Estaba con mi compañera de vida escaneando una sandía mientras esperaba a ser atendido en la frutería del supermercado, cuando alguien a mi espalda sugirió: «Si consigues sacar diez rodajas podrás obtener diez euros; los guiris están sedientos en la playa». Inmediatamente me giré, lo vi y nos fundimos en un largo abrazo.
Hacía mucho tiempo que no coincidíamos, pero nos comportamos como si nos hubiéramos visto la semana pasada. Había perdido su poblada melena y el poco pelo que conservaba se veía ralo—más o menos como el mío—. Fue en los primeros años de la década de los ochenta cuando estuvimos juntos, casi inseparables. Vivimos momentos de interminables travesuras y algunos viajes en pos de aventuras que no he olvidado y rememoro de vez en cuando.
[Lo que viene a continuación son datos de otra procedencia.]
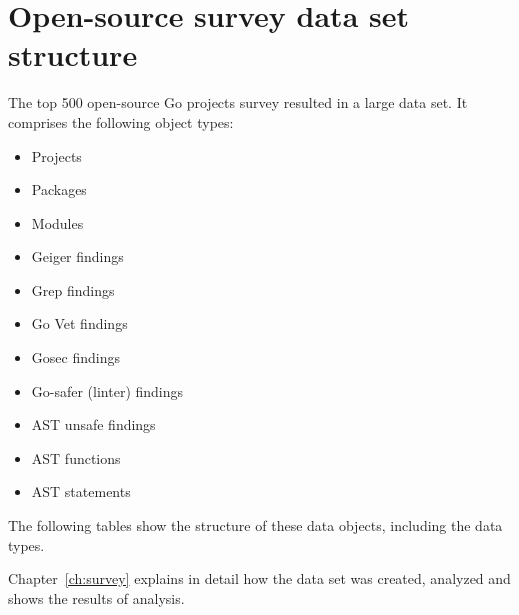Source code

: 
\chapter{Open-source survey data set structure}\label{ch:data-structure}

The top 500 open-source Go projects survey resulted in a large data set.
It comprises the following object types:

\begin{itemize}
    \item Projects
    \item Packages
    \item Modules
    \item Geiger findings
    \item Grep findings
    \item Go Vet findings
    \item Gosec findings
    \item Go-safer (linter) findings
    \item AST unsafe findings
    \item AST functions
    \item AST statements
\end{itemize}

The following tables show the structure of these data objects, including the data types.

Chapter~\ref{ch:survey} explains in detail how the data set was created, analyzed and shows the results of analysis.

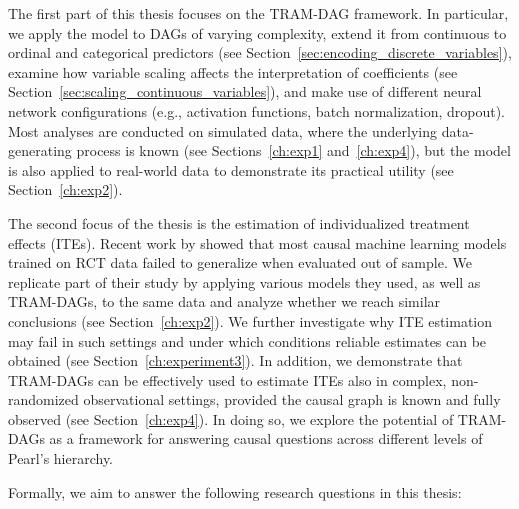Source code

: The first part of this thesis focuses on the TRAM-DAG framework. In particular, we apply the model to DAGs of varying complexity, extend it from continuous to ordinal and categorical predictors (see Section~\ref{sec:encoding_discrete_variables}), examine how variable scaling affects the interpretation of coefficients (see Section~\ref{sec:scaling_continuous_variables}), and make use of different neural network configurations (e.g., activation functions, batch normalization, dropout). Most analyses are conducted on simulated data, where the underlying data-generating process is known (see Sections~\ref{ch:exp1} and~\ref{ch:exp4}), but the model is also applied to real-world data to demonstrate its practical utility (see Section~\ref{ch:exp2}).

The second focus of the thesis is the estimation of individualized treatment effects (ITEs). Recent work by \citet{chen2025} showed that most causal machine learning models trained on RCT data failed to generalize when evaluated out of sample. We replicate part of their study by applying various models they used, as well as TRAM-DAGs, to the same data and analyze whether we reach similar conclusions (see Section~\ref{ch:exp2}). We further investigate why ITE estimation may fail in such settings and under which conditions reliable estimates can be obtained (see Section~\ref{ch:experiment3}). In addition, we demonstrate that TRAM-DAGs can be effectively used to estimate ITEs also in complex, non-randomized observational settings, provided the causal graph is known and fully observed (see Section~\ref{ch:exp4}). In doing so, we explore the potential of TRAM-DAGs as a framework for answering causal questions across different levels of Pearl's hierarchy.

\medskip

Formally, we aim to answer the following research questions in this thesis:

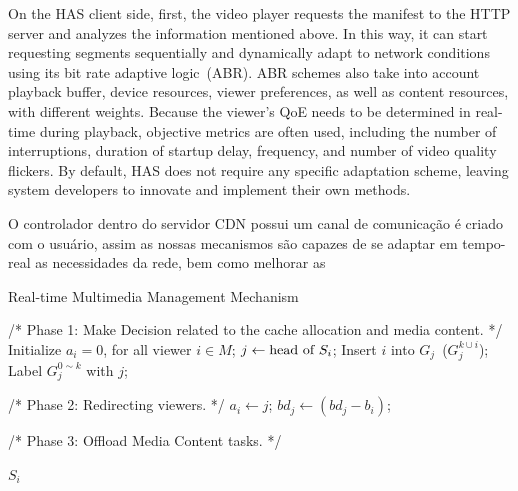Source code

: On the HAS client side, first, the video player requests the manifest to the HTTP server and analyzes the information mentioned above. In this way, it can start requesting segments sequentially and dynamically adapt to network conditions using its bit rate adaptive logic~(ABR). ABR schemes also take into account playback buffer, device resources, viewer preferences, as well as content resources, with different weights.
Because the viewer's QoE needs to be determined in real-time during playback, objective metrics are often used, including the number of interruptions, duration of startup delay, frequency, and number of video quality flickers. By default, HAS does not require any specific adaptation scheme, leaving system developers to innovate and implement their own methods.

O controlador dentro do servidor CDN possui um canal de comunicação é criado com o usuário, assim as nossas mecanismos são capazes de se adaptar em tempo-real as necessidades da rede, bem como melhorar as

\begin{algorithm} \caption{Real-time Multimedia Management Mechanism}
\begin{algorithmic}[1]


\State /* Phase 1: Make Decision related to the cache allocation and media content. */
\State Initialize $a_i = 0$, for all viewer $i \in M$;
    \State $j \leftarrow \textup{head of } S_{i}$;
    \State Insert $i$ into $G_{j}$~($G_{j}^{k \cup i}$);
        \State Label $G_{j}^{0 \sim k}$ with $j$;
    \EndIf
\EndFor

\State /* Phase 2: Redirecting viewers. */
        \State $a_i \gets j$; $bd_j \gets (bd_j - b_i)$;
    \EndIf 
\EndFor

\State /* Phase 3: Offload Media Content tasks. */

\Ensure $S_i$
\end{algorithmic}
\end{algorithm}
Lo de la sandía tiene su historia. Decidimos ir una semana hasta la isla de Ibiza —que por aquellas fechas estaba de moda—, llegamos a la localidad de San Antonio Abad e instalamos la tienda de campaña en el camping, al lado de la playa. Fueron días de mucha juerga, noches interminables, mañanas durmiendo sobre la arena y tardes de absenta. Por supuesto, al cuarto día la buchaca estaba más tiesa que la torre de una iglesia, por lo que hubo que tirar de ingenio para subsistir las jornadas que restaban. Surgieron, entre otras, dos ideas que nos parecieron interesantes y que pusimos en práctica con inmediatez: una era recoger las botellas que los turistas dejaban por todas partes y por las que los supermercados pagaban bien, y la otra era vender rodajas de sandías a los extranjeros que estaban quemándose en la playa, a cien pesetas la rodaja. Puede parecer mentira, pero el experimento resultó ser fructífero y sólo con una dedicación de tres horas al día fue suficiente.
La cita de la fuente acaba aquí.